Città assediate, così Irma Hibert sopravvisse nella sua Sarajevo

Quello di Sarajevo fu l'assedio di città più lungo nella storia bellica del XX secolo. Tutto cominciò nella primavera del 1992, sotto il fuoco serbo. Quattro anni dopo si contavano circa 12 mila morti, oltre 50 mila feriti, tra i quali il 90% erano civili, il 92% degli edifici era distrutto. La media era stata di 300 esplosioni al giorno con un massimo di 4 mila bombe il 22 luglio 1993.

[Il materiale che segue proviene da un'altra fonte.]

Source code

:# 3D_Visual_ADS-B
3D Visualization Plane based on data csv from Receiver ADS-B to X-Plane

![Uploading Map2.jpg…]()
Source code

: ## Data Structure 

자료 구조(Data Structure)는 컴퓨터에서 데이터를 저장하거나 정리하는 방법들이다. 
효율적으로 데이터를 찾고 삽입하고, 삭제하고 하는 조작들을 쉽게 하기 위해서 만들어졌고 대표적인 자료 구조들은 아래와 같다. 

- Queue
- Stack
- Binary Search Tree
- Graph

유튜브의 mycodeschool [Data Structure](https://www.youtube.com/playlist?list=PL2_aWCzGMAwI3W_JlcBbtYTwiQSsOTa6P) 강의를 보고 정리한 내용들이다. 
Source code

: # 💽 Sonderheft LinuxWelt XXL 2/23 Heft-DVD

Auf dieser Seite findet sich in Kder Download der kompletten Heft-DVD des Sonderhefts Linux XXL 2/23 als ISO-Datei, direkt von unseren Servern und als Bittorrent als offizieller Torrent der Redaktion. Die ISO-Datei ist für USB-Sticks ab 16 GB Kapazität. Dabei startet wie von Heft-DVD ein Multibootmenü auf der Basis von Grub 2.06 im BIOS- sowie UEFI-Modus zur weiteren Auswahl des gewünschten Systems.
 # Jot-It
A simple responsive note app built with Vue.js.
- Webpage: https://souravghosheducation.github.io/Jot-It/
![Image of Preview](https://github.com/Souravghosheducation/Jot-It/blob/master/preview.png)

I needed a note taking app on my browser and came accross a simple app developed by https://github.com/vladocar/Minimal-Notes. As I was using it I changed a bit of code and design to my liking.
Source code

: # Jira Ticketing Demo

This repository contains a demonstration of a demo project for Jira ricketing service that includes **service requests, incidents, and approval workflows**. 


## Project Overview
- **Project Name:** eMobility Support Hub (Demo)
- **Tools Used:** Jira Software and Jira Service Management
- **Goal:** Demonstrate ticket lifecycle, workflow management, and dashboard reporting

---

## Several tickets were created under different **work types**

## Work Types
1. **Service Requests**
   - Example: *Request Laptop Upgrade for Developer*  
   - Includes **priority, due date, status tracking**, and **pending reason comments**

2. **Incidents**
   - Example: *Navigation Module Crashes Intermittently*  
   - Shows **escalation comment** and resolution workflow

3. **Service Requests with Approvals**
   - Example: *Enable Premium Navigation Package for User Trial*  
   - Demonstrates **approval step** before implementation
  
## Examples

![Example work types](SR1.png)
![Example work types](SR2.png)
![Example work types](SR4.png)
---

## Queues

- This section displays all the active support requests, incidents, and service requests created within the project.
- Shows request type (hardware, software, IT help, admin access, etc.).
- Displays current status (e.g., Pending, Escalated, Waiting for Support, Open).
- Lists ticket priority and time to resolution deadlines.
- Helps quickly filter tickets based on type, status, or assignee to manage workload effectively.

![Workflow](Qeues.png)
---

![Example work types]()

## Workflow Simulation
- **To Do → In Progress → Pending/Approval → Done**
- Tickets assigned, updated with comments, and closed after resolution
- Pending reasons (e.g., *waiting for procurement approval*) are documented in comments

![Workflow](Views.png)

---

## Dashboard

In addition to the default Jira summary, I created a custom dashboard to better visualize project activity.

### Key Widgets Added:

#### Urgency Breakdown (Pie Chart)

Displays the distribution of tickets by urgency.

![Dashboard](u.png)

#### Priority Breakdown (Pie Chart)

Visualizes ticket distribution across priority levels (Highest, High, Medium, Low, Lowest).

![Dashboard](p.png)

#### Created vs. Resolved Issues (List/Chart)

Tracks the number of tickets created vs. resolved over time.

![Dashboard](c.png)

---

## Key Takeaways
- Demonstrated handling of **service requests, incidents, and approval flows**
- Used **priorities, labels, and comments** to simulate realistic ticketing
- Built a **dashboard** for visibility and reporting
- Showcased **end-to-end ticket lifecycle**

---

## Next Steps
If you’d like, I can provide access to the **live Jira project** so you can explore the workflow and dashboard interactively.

Dati, cifre, ricordi che si intrecciano nelle pagine di un libro dove tutto questo viene raccontato dal punto di vista di chi allora era una ragazzina di poco più di 10 anni. La storia di Sarajevo è la storia di tutte le città che vengono prese d'assalto, minacciate, bombardate e dove la popolazione si rifugia negli scantinati, sotto terra, in condizioni estreme di sopravvivenza e comincia ad aspettare il tempo in cui il supplizio, abbattutosi sugli innocenti, sarà finito.

Irma Hibert, nata nel 1980 a Sarajevo, ha presentato il suo libro autobiografico “La sopravvissuta” (Battello stampatore) a Villa Zamparo, a Basiliano, per gli incontri di “Aspettando... La Notte dei lettori”, accolta dall'assessore Mara Mattiussi, dal presidente del Sistema bibliotecario, Paolo Montoneri, e da Martina Delpiccolo, direttrice artistica del festival, che nel saluto ha indicato la straordinarietà di una testimonianza così diretta, esplicita, forte, in particolare in momenti come gli attuali, mentre l'Europa vive altre ore tragiche. Dialogando con Maria Grazia Pluchino, che ha letto alcuni brani del libro, Irma Hibert ha spiegato: “Ho deciso di scrivere solo adesso, a quasi trent'anni dalla guerra in Bosnia, perché, a caldo, avrei fatto un libro pieno di rancore, di dolore. Il tempo ha messo le cose nella giusta prospettiva. Ho potuto guardarmi dentro, dopo la nuova vita cominciata a Trieste dove mi ero rifugiata, dopo il matrimonio, la nascita di due figli, la laurea, l'insegnamento adesso in un liceo classico... Dovevo fare i conti con incubi, paure, alla luce di quanto mi era successo. E la guerra in qualche modo è sempre ancora lì, tra ricordi che riaffiorano sempre. Basta un temporale, un fulmine, un boato e tutto riappare... Come sta succedendo adesso in Ucraina e penso a quante Irme vivono la mia stessa esperienza in questi mesi. I bombardamenti, la vita dentro gli scantinati, la mancanza di tutto, la fuga... Da noi accadde all'improvviso dopo che nell'autunno del 1991 la Repubblica di Bosnia aveva proclamato l'indipendenza. L'equilibrio che Tito aveva garantito all'ex Jugoslavia, e che era durato per un decennio dopo la sua morte,  si spezzò. Ciò che prima riusciva a coesistere, a convivere, si divise nella tragedia, nei conflitti scoppiati lungo i Balcani. Nessuno prima dava importanza al fatto che uno fosse serbo, uno bosniaco, uno cristiano, uno musulmano... Eravamo cresciuti nel rispetto delle regole e dell'altro.  Invece tutto cambiò”.

Irma Hibert nel libro racconta quando e come decise di lasciare Sarajevo e come arrivò infine a Trieste, dove iniziò, pur tra tante difficoltà, la sua nuova esistenza. Una chiave di salvezza venne sempre rappresentata dai libri, dalle letture, dallo studio (“Per me leggere divenne una ragione di vita, di resistenza. Di fiducia verso quanto mi aspettava”).

L'autrice ha donato infine al pubblico un pensiero: “L'assedio durò a lungo perché la Bosnia non ebbe aiuti. Venimmo abbandonati a noi stessi. Quella terra non rivestiva alcun interesse economico. Si arrivò al trattato di Dayton solamente dopo la terribile strage di Srebrenica. E si giunse così ad accordi di pace che dopo 30 anni non hanno risolto i problemi. La convivenza è ancora difficile, la Serbia non ha rinunciato alle sue mire, la situazione è pericolosa. Lì si vive con il fiato sospeso. Quando ci torno non riconosco più la mia Sarajevo. E non è solo una questione di edifici ricostruiti”.